COURAGE to do better

The results of the long-awaited COURAGE Trial were announced today at the American College of Cardiology meetings in New Orleans.

In this trial, 2200 participants with stable coronary disease (i.e., not unstable, in which heart attack or death is imminent) were randomly assigned ("randomized") to either angioplassty/stent or "maximal medical therapy." Medical therapy means such things as aspirin, beta blocker drugs, and statin cholesterol drugs. There was virtually no difference between the groups in rate of heart attack and death from heart disease over a period of up to 7 years.

These results have caused a stir in the media and my colleagues, trying to sort out of the implications. However, I think there's one observation in particular worth making for those of us who tend to scoff at the conventional approach to coronary disease. That is, 1 of 5 people had a heart attack or died from heart disease in both groups. That's a lot. Even more ended up with a procedure (angioplasty, stent, or bypass). In other words, the "maximal medical therapy" instituted in participants was hardly a success. Though angioplasty and stenting failed to prove superiority, both really stunk. Both permitted a lot of catastrophes to occur.

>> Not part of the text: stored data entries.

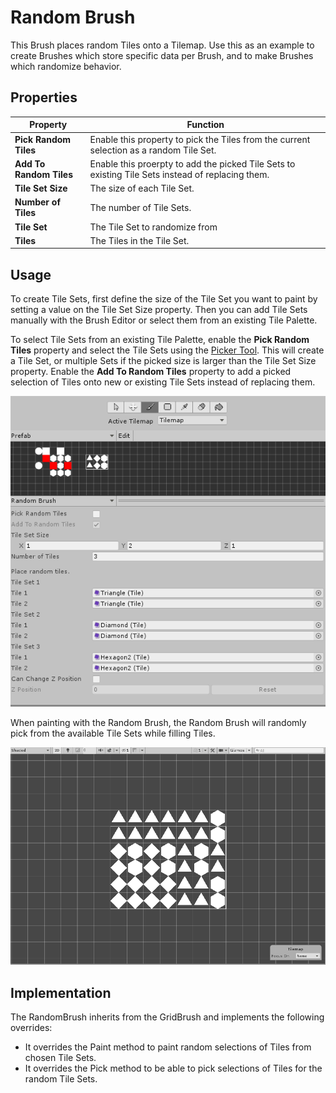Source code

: # Random Brush

This Brush places random Tiles onto a Tilemap. Use this as an example to create Brushes which store specific data per Brush, and to make Brushes which randomize behavior.

## Properties

| Property                | Function                                                     |
| ----------------------- | ------------------------------------------------------------ |
| __Pick Random Tiles__   | Enable this property to pick the Tiles from the current selection as a random Tile Set. |
| __Add To Random Tiles__ | Enable this proerpty to add the picked Tile Sets to existing Tile Sets instead of replacing them. |
| __Tile Set Size__       | The size of each Tile Set.                                   |
| __Number of Tiles__     | The number of Tile Sets.                                     |
| __Tile Set__            | The Tile Set to randomize from                               |
| __Tiles__               | The Tiles in the Tile Set.                                   |

## Usage

To create Tile Sets, first define the size of the Tile Set you want to paint by setting a value on the Tile Set Size property. Then you can add Tile Sets manually with the Brush Editor or select them from an existing Tile Palette.

To select Tile Sets from an existing Tile Palette, enable the __Pick Random Tiles__ property and select the Tile Sets using the [Picker Tool](https://docs.unity3d.com/Manual/Tilemap-Painting.html#Picker). This will create a Tile Set, or multiple Sets if the picked size is larger than the Tile Set Size property. Enable the __Add To Random Tiles__ property to add a picked selection of Tiles onto new or existing Tile Sets instead of replacing them.

![Brush Editor with Random Brush](images/RandomBrushTileSet.png)

When painting with the Random Brush, the Random Brush will randomly pick from the available Tile Sets while filling Tiles. 

![Scene View with Random Brush](images/RandomBrush.png)

## Implementation

The RandomBrush inherits from the GridBrush and implements the following overrides:

- It overrides the Paint method to paint random selections of Tiles from chosen Tile Sets. 
- It overrides the Pick method to be able to pick selections of Tiles for the random Tile Sets.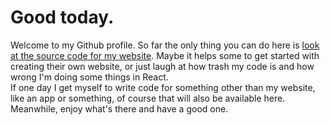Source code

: # Good today.
Welcome to my Github profile. So far the only thing you can do here is [look at the source code for my website](https://github.com/pprmint/pprmint.de). Maybe it helps some to get started with creating their own website, or just laugh at how trash my code is and how wrong I'm doing some things in React.\
If one day I get myself to write code for something other than my website, like an app or something, of course that will also be available here. Meanwhile, enjoy what's there and have a good one.
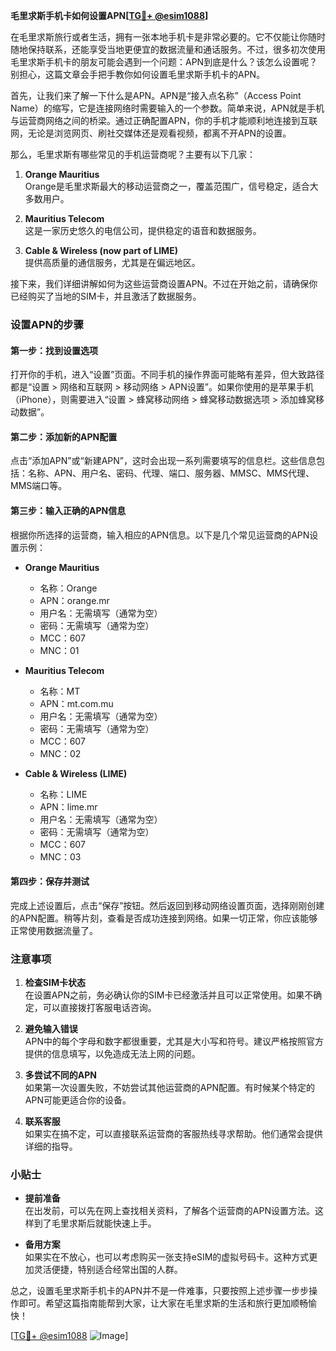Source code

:**毛里求斯手机卡如何设置APN[[TG💪+ @esim1088](https://t.me/s/esim1088)]**

在毛里求斯旅行或者生活，拥有一张本地手机卡是非常必要的。它不仅能让你随时随地保持联系，还能享受当地更便宜的数据流量和通话服务。不过，很多初次使用毛里求斯手机卡的朋友可能会遇到一个问题：APN到底是什么？该怎么设置呢？别担心，这篇文章会手把手教你如何设置毛里求斯手机卡的APN。

首先，让我们来了解一下什么是APN。APN是“接入点名称”（Access Point Name）的缩写，它是连接网络时需要输入的一个参数。简单来说，APN就是手机与运营商网络之间的桥梁。通过正确配置APN，你的手机才能顺利地连接到互联网，无论是浏览网页、刷社交媒体还是观看视频，都离不开APN的设置。

那么，毛里求斯有哪些常见的手机运营商呢？主要有以下几家：

1. **Orange Mauritius**  
   Orange是毛里求斯最大的移动运营商之一，覆盖范围广，信号稳定，适合大多数用户。
   
2. **Mauritius Telecom**  
   这是一家历史悠久的电信公司，提供稳定的语音和数据服务。
   
3. **Cable & Wireless (now part of LIME)**  
   提供高质量的通信服务，尤其是在偏远地区。

接下来，我们详细讲解如何为这些运营商设置APN。不过在开始之前，请确保你已经购买了当地的SIM卡，并且激活了数据服务。

### 设置APN的步骤

#### 第一步：找到设置选项
打开你的手机，进入“设置”页面。不同手机的操作界面可能略有差异，但大致路径都是“设置 > 网络和互联网 > 移动网络 > APN设置”。如果你使用的是苹果手机（iPhone），则需要进入“设置 > 蜂窝移动网络 > 蜂窝移动数据选项 > 添加蜂窝移动数据”。

#### 第二步：添加新的APN配置
点击“添加APN”或“新建APN”，这时会出现一系列需要填写的信息栏。这些信息包括：名称、APN、用户名、密码、代理、端口、服务器、MMSC、MMS代理、MMS端口等。

#### 第三步：输入正确的APN信息
根据你所选择的运营商，输入相应的APN信息。以下是几个常见运营商的APN设置示例：

- **Orange Mauritius**
  - 名称：Orange
  - APN：orange.mr
  - 用户名：无需填写（通常为空）
  - 密码：无需填写（通常为空）
  - MCC：607
  - MNC：01

- **Mauritius Telecom**
  - 名称：MT
  - APN：mt.com.mu
  - 用户名：无需填写（通常为空）
  - 密码：无需填写（通常为空）
  - MCC：607
  - MNC：02

- **Cable & Wireless (LIME)**
  - 名称：LIME
  - APN：lime.mr
  - 用户名：无需填写（通常为空）
  - 密码：无需填写（通常为空）
  - MCC：607
  - MNC：03

#### 第四步：保存并测试
完成上述设置后，点击“保存”按钮。然后返回到移动网络设置页面，选择刚刚创建的APN配置。稍等片刻，查看是否成功连接到网络。如果一切正常，你应该能够正常使用数据流量了。

### 注意事项

1. **检查SIM卡状态**  
   在设置APN之前，务必确认你的SIM卡已经激活并且可以正常使用。如果不确定，可以直接拨打客服电话咨询。

2. **避免输入错误**  
   APN中的每个字母和数字都很重要，尤其是大小写和符号。建议严格按照官方提供的信息填写，以免造成无法上网的问题。

3. **多尝试不同的APN**  
   如果第一次设置失败，不妨尝试其他运营商的APN配置。有时候某个特定的APN可能更适合你的设备。

4. **联系客服**  
   如果实在搞不定，可以直接联系运营商的客服热线寻求帮助。他们通常会提供详细的指导。

### 小贴士

- **提前准备**  
  在出发前，可以先在网上查找相关资料，了解各个运营商的APN设置方法。这样到了毛里求斯后就能快速上手。

- **备用方案**  
  如果实在不放心，也可以考虑购买一张支持eSIM的虚拟号码卡。这种方式更加灵活便捷，特别适合经常出国的人群。

总之，设置毛里求斯手机卡的APN并不是一件难事，只要按照上述步骤一步步操作即可。希望这篇指南能帮到大家，让大家在毛里求斯的生活和旅行更加顺畅愉快！

[[TG💪+ @esim1088](https://t.me/s/esim1088) ![Image](https://i.postimg.cc/4NQfJmqS/Snipaste-2025-05-13-00-14-12.png)]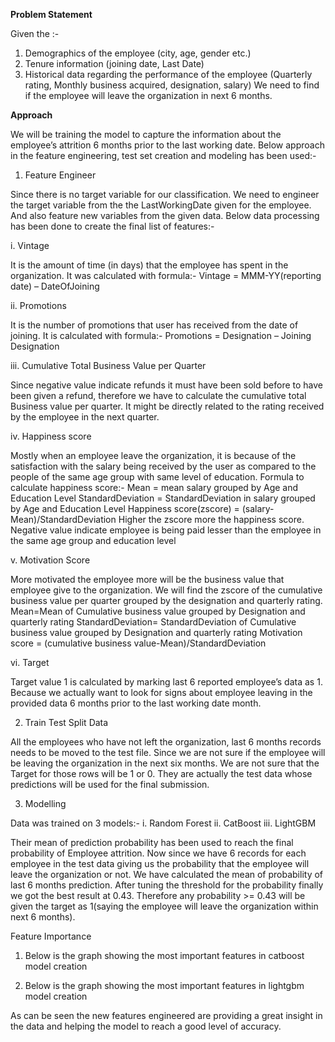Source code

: **Problem Statement**

Given the :-
1. Demographics of the employee (city, age, gender etc.)
2. Tenure information (joining date, Last Date)
3. Historical data regarding the performance of the employee (Quarterly rating, Monthly business acquired, designation, salary)
We need to find if the employee will leave the organization in next 6 months.

**Approach**

We will be training the model to capture the information about the employee’s attrition 6 months prior to the last working date. Below approach in the feature engineering, test set creation and modeling has been used:-
1.	Feature Engineer

Since there is no target variable for our classification. We need to engineer the target variable from the the LastWorkingDate given for the employee. And also feature new variables from the given data. Below data processing has been done to create the final list of features:-

i.	Vintage

It is the amount of time (in days) that the employee has spent in the organization. It was calculated with formula:-
Vintage = MMM-YY(reporting date) – DateOfJoining

ii.	Promotions

It is the number of promotions that user has received from the date of joining. It is calculated with formula:-
Promotions = Designation – Joining Designation

iii.	Cumulative Total Business Value per Quarter

Since negative value indicate refunds it must have been sold before  to have been given a refund, therefore we have to calculate the cumulative total Business value per quarter. It might be directly related to the rating received by the employee in the next quarter.

iv.	Happiness score

Mostly when an employee leave the organization, it is because of the satisfaction with the salary being received by the user as compared to the people of the same age group with same level of education.
Formula to calculate happiness score:-
Mean = mean salary grouped by Age and Education Level
StandardDeviation = StandardDeviation in salary grouped by Age and Education Level
Happiness score(zscore) = (salary-Mean)/StandardDeviation
Higher the zscore more the happiness score. Negative value indicate employee is being paid lesser than the employee in the same age group and education level

v.	Motivation Score

More motivated the employee more will be the business value that employee give to the organization. We will find the zscore of the cumulative business value per quarter  grouped by the designation  and quarterly rating.
Mean=Mean of Cumulative business value grouped by Designation and quarterly rating
StandardDeviation= StandardDeviation of Cumulative business value grouped by Designation and quarterly rating
Motivation score = (cumulative business value-Mean)/StandardDeviation

vi.	Target

Target value 1 is calculated by marking last 6 reported employee’s data as 1. Because we actually want to look for signs about employee leaving in the provided data 6 months prior to the last working date month.


2.	Train Test Split Data

All the employees who have not left the organization, last 6 months records needs to be moved to the test file. Since we are not sure if the employee will be leaving the organization in the next six months. We are not sure that the Target for those rows will be 1 or 0. They are actually the test data whose predictions will be used for the final submission.

3.	Modelling

Data was trained on 3 models:-
i.	Random Forest
ii.	CatBoost
iii.	LightGBM

Their mean of prediction probability has been used to reach the final probability of Employee attrition.
Now since we have 6 records for each employee in the test data giving us the probability that the employee will leave the organization or not. We have calculated the mean of probability of last 6 months prediction.
After tuning the threshold for the probability finally we got the best result at 0.43. Therefore any probability >= 0.43 will be given the target as 1(saying the employee will leave the organization within next 6 months).

Feature Importance

1.	Below is the graph showing the most important features in catboost model creation
 


2.	Below is the graph showing the most important features in lightgbm model creation
 



As can be seen the new features engineered are providing a great insight in the data and helping the model to reach a good level of accuracy.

"Maximal medical therapy," in other words, is a laughable concept. It doesn't include raising HDL, suppressing small LDL, reducing Lipoprotein(a), addressing inflammatory issues. It does not include omega-3 fatty acids from fish oil, nor does it address the severe degrees of vitamin D deficiency that are proving, in the Track Your Plaque experience, to be among the most potent causes of atherosclerotic plaque known. It includes a sad attempt at diet, as advocated by the American Heart Association, a diet that, in my view, causes heart disease and is distorted by the powerful political and financial influence of food manufacturers.

If the trial were to be done again, I'd like to see the "maximal medical therapy" arm be represented by a more effective program like the Track Your Plaque approach.